The logical solution is to upgrade my Tika dependency. Unfortunately this has not gone well. When I upgraded Tika to 1.15 (or 1.16 now) I found that I no longer got the transitive dependencies from tika-parsers, including not getting tika-core which causes compile issues. Here's the gradle dependenccies output with 1.12:

+--- org.apache.tika:tika-parsers:1.12
|    +--- org.apache.tika:tika-core:1.12
|    +--- org.gagravarr:vorbis-java-tika:0.6
|    |    \--- org.apache.tika:tika-core:1.5 -> 1.12
|    +--- com.healthmarketscience.jackcess:jackcess:2.1.2
|    |    +--- commons-lang:commons-lang:2.6
|    |    \--- commons-logging:commons-logging:1.1.3 -> 1.2
(etc)

And changing nothing other than the 2 to a 6 in my gradle build I get:

+--- org.apache.tika:tika-parsers:1.16
+--- org.apache.solr:solr-solrj:5.5.0
|    +--- commons-io:commons-io:2.4
|    +--- org.apache.httpcomponents:httpclient:4.4.1
|    |    +--- org.apache.httpcomponents:httpcore:4.4.1
(etc)

This problem lies somewhere at the intersection of Artifactory/Gradle and may be related to the fact that Tika has begun including their pom files in META-INF in recent versions.

Things I have tried -

  1. Moving to gradle 4.0 (no change)
  2. Adding MavenCentral to my libs-release virtual repository ahead ofJCenter (no change)

I notice that the maven-central-cache repository in Artifactory does not cache the pom for 1.16 but does cache the pom for 1.12. If anyone can tell me how to get artifactory to cache/serve the pom or get gradle to ask for it properly (not sure which is the issue) that would be helpful.

Full build file configuration is visible here: https://github.com/nsoft/jesterj/blob/273c99a0bceccda7f0933299c699232fec1079ad/code/ingest/build.gradle

Anonymous access to the jetsterj artifactory here: https://jesterj.jfrog.io/jesterj/webapp/#/home

1
If you look at the Apache Tika Parser 1.16 pom on Maven central you'll see it correctly depends on Tika Core etc. Why not just tell Gradle to use Maven Central directly? - Gagravarr
Because I am using the license management features in Artifactory, which are reported in terms of "a build" and there's a couple cases where I need to provide patched versions of libraries. - Gus
I can only suggest then you report a bug to Artifactory, if you really need to use that, as it seems to be breaking things.... - Gagravarr
Starting here... bug report if I get no traction/explanation... - Gus
I am not sure how it's an Artifactory issue. Does Gradle build that goes directly to Maven Central resolve those dependencies? - JBaruch

1 Answers

2
votes

In the end I had to file a bug with JFrog. They solved it for me.

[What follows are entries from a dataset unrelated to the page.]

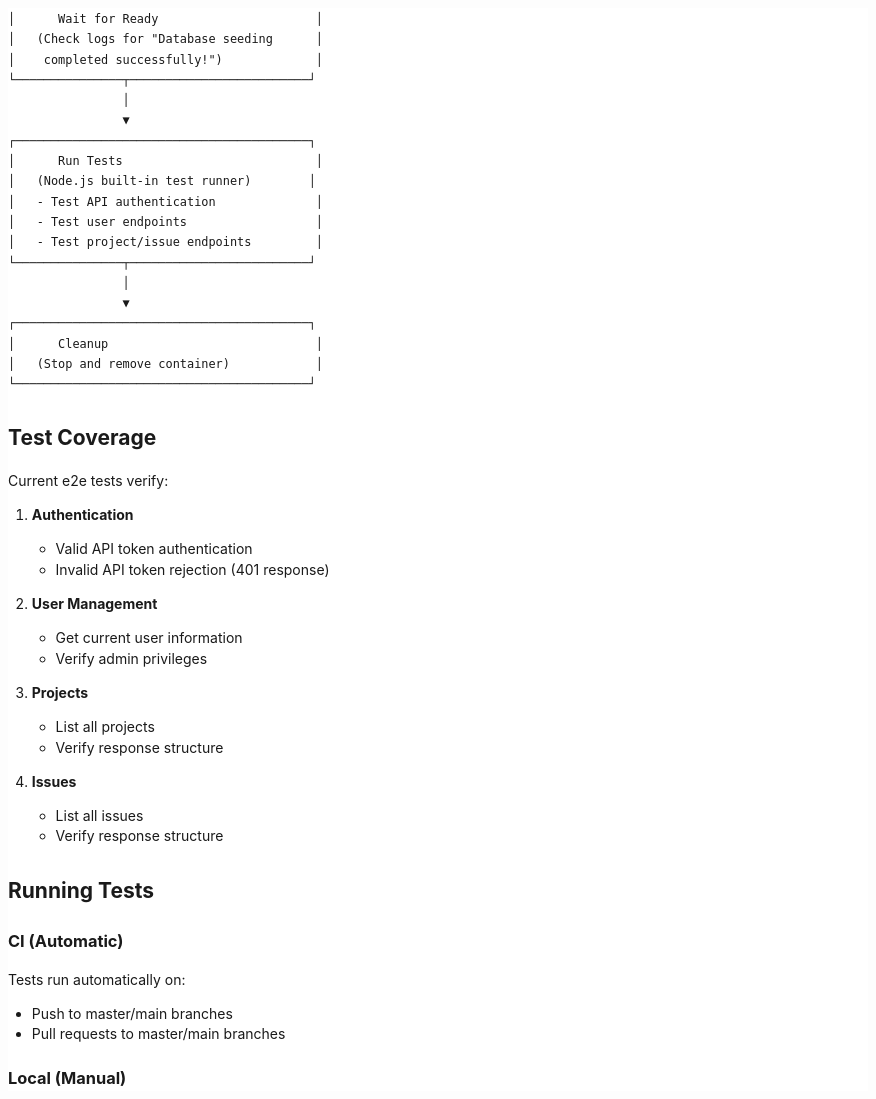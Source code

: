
 ```
│      Wait for Ready                      │
│   (Check logs for "Database seeding      │
│    completed successfully!")             │
└───────────────┬─────────────────────────┘
                │
                ▼
┌─────────────────────────────────────────┐
│      Run Tests                           │
│   (Node.js built-in test runner)        │
│   - Test API authentication              │
│   - Test user endpoints                  │
│   - Test project/issue endpoints         │
└───────────────┬─────────────────────────┘
                │
                ▼
┌─────────────────────────────────────────┐
│      Cleanup                             │
│   (Stop and remove container)            │
└─────────────────────────────────────────┘
```

## Test Coverage

Current e2e tests verify:

1. **Authentication**
   - Valid API token authentication
   - Invalid API token rejection (401 response)

2. **User Management**
   - Get current user information
   - Verify admin privileges

3. **Projects**
   - List all projects
   - Verify response structure

4. **Issues**
   - List all issues
   - Verify response structure

## Running Tests

### CI (Automatic)

Tests run automatically on:

- Push to master/main branches
- Pull requests to master/main branches

### Local (Manual)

It turns out that the problem was with a setting I had enabled. There is a setting to hide unauthorized resources with a 404 instead of 401 (preventing folks from fishing around to see what you have that you are not revealing). This sounded vaguely more secure so I enabled it. I believe all was fine until I also enabled the anonymous access... This combination breaks gradle's dependency resolution. JFrog support says maven (and probably also gradle) always try anonymous access first. Upon getting 404 it probably assumes the resource (the pom.xml) doesn't exist. No pom, no dependency list.

The only thing special about Tika 1.12 was that I had already loaded it up before enabling anonymous access.